Nothing but the lines below between the line holding "## How to set gamemodes" and the line holding "### 4: No self damage", inclusive, should appear in the answer, each set down exactly.

*** Opening of Input data ***

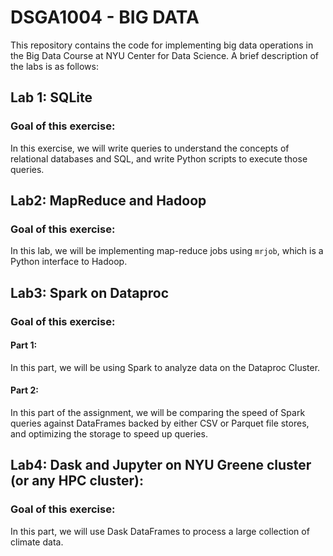 # DSGA1004 - BIG DATA

This repository contains the code for implementing big data operations in the Big Data Course at NYU Center for Data Science. A brief description of the labs is as follows:

## Lab 1: SQLite
### Goal of this exercise:
In this exercise, we will write queries to understand the concepts of relational databases and SQL, and write Python scripts to execute those queries.	


## Lab2: MapReduce and Hadoop
### Goal of this exercise:
In this lab, we will be implementing map-reduce jobs using `mrjob`, which is a Python interface to Hadoop.

## Lab3: Spark on Dataproc
### Goal of this exercise:
#### Part 1: 
In this part, we will be using Spark to analyze data on the Dataproc Cluster.
#### Part 2:
In this part of the assignment, we will be comparing the speed of Spark queries against DataFrames backed by either CSV or Parquet file stores, and optimizing the storage to speed up queries.

## Lab4: Dask and Jupyter on NYU Greene cluster (or any HPC cluster):
### Goal of this exercise:
In this part, we will use Dask DataFrames to process a large collection of climate data.
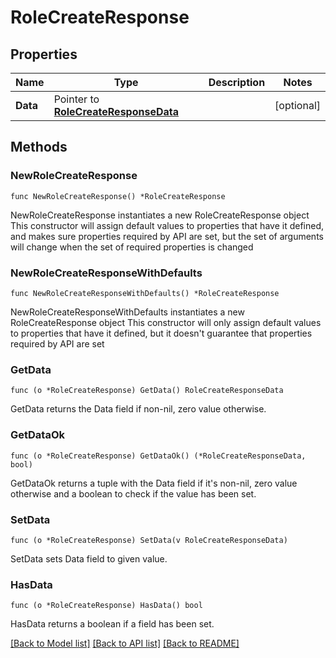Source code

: # RoleCreateResponse

## Properties

Name | Type | Description | Notes
---- | ---- | ----------- | ------
**Data** | Pointer to [**RoleCreateResponseData**](RoleCreateResponseData.md) |  | [optional] 

## Methods

### NewRoleCreateResponse

`func NewRoleCreateResponse() *RoleCreateResponse`

NewRoleCreateResponse instantiates a new RoleCreateResponse object
This constructor will assign default values to properties that have it defined,
and makes sure properties required by API are set, but the set of arguments
will change when the set of required properties is changed

### NewRoleCreateResponseWithDefaults

`func NewRoleCreateResponseWithDefaults() *RoleCreateResponse`

NewRoleCreateResponseWithDefaults instantiates a new RoleCreateResponse object
This constructor will only assign default values to properties that have it defined,
but it doesn't guarantee that properties required by API are set

### GetData

`func (o *RoleCreateResponse) GetData() RoleCreateResponseData`

GetData returns the Data field if non-nil, zero value otherwise.

### GetDataOk

`func (o *RoleCreateResponse) GetDataOk() (*RoleCreateResponseData, bool)`

GetDataOk returns a tuple with the Data field if it's non-nil, zero value otherwise
and a boolean to check if the value has been set.

### SetData

`func (o *RoleCreateResponse) SetData(v RoleCreateResponseData)`

SetData sets Data field to given value.

### HasData

`func (o *RoleCreateResponse) HasData() bool`

HasData returns a boolean if a field has been set.


[[Back to Model list]](../README.md#documentation-for-models) [[Back to API list]](../README.md#documentation-for-api-endpoints) [[Back to README]](../README.md)


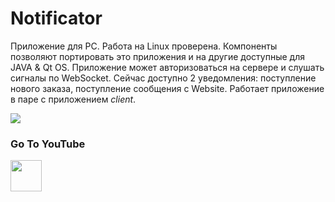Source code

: Notificator
===

Приложение для PC. 
Работа на Linux проверена. 
Компоненты позволяют портировать это приложения и на другие доступные для JAVA & Qt OS.
Приложение может авторизоваться на сервере и слушать сигналы по WebSocket.
Сейчас доступно 2 уведомления: поступление нового заказа, поступление сообщения с Website.
Работает приложение в паре с приложением *client*.

<div style="max-width: 680px;">
    <div class="PrettyImage">
        <img src="/km-shop/images/pc-preview.png">
    </div>
</div>


### Go To YouTube

<a target="_blank" href="https://youtu.be/Mk1VtxWvy9s">
    <img src="/km-shop/images/btn_youtube.gif" style="height: 50px;">
</a>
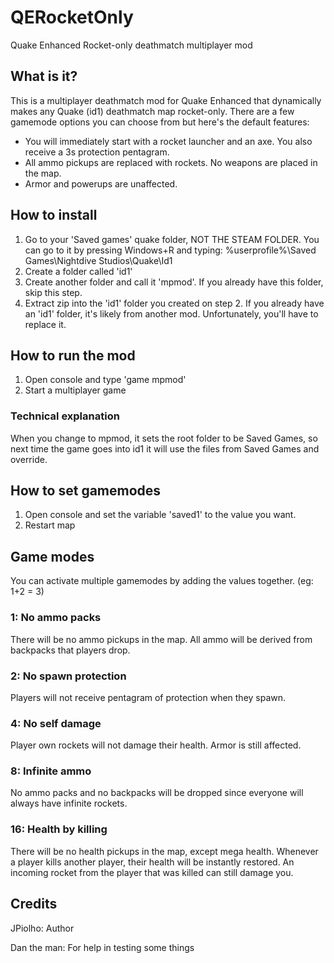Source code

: # QERocketOnly
Quake Enhanced Rocket-only deathmatch multiplayer mod

## What is it?
This is a multiplayer deathmatch mod for Quake Enhanced that dynamically makes any Quake (id1) deathmatch map rocket-only. 
There are a few gamemode options you can choose from but here's the default features:
* You will immediately start with a rocket launcher and an axe. You also receive a 3s protection pentagram.
* All ammo pickups are replaced with rockets. No weapons are placed in the map.
* Armor and powerups are unaffected.

## How to install
1. Go to your 'Saved games' quake folder, NOT THE STEAM FOLDER. You can go to it by pressing Windows+R and typing: %userprofile%\Saved Games\Nightdive Studios\Quake\Id1
2. Create a folder called 'id1'
3. Create another folder and call it 'mpmod'. If you already have this folder, skip this step.
4. Extract zip into the 'id1' folder you created on step 2. If you already have an 'id1' folder, it's likely from another mod. Unfortunately, you'll have to replace it.

## How to run the mod
1. Open console and type 'game mpmod'
2. Start a multiplayer game

### Technical explanation
When you change to mpmod, it sets the root folder to be Saved Games, so next time the game goes into id1 it will use the files from Saved Games and override.

## How to set gamemodes
1. Open console and set the variable 'saved1' to the value you want.
2. Restart map

## Game modes
You can activate multiple gamemodes by adding the values together. (eg: 1+2 = 3)

### 1: No ammo packs
   There will be no ammo pickups in the map. All ammo will be derived from backpacks that players drop.

### 2: No spawn protection
   Players will not receive pentagram of protection when they spawn.

### 4: No self damage
   Player own rockets will not damage their health. Armor is still affected.

### 8: Infinite ammo
   No ammo packs and no backpacks will be dropped since everyone will always have infinite rockets.

### 16: Health by killing
   There will be no health pickups in the map, except mega health. Whenever a player kills another player, their health will be instantly restored.
   An incoming rocket from the player that was killed can still damage you.

## Credits
JPiolho: Author

Dan the man: For help in testing some things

*** Close of Input data ***

**Written solution**
## How to set gamemodes
1. Open console and set the variable 'saved1' to the value you want.
2. Restart map

## Game modes
You can activate multiple gamemodes by adding the values together. (eg: 1+2 = 3)

### 1: No ammo packs
   There will be no ammo pickups in the map. All ammo will be derived from backpacks that players drop.

### 2: No spawn protection
   Players will not receive pentagram of protection when they spawn.

### 4: No self damage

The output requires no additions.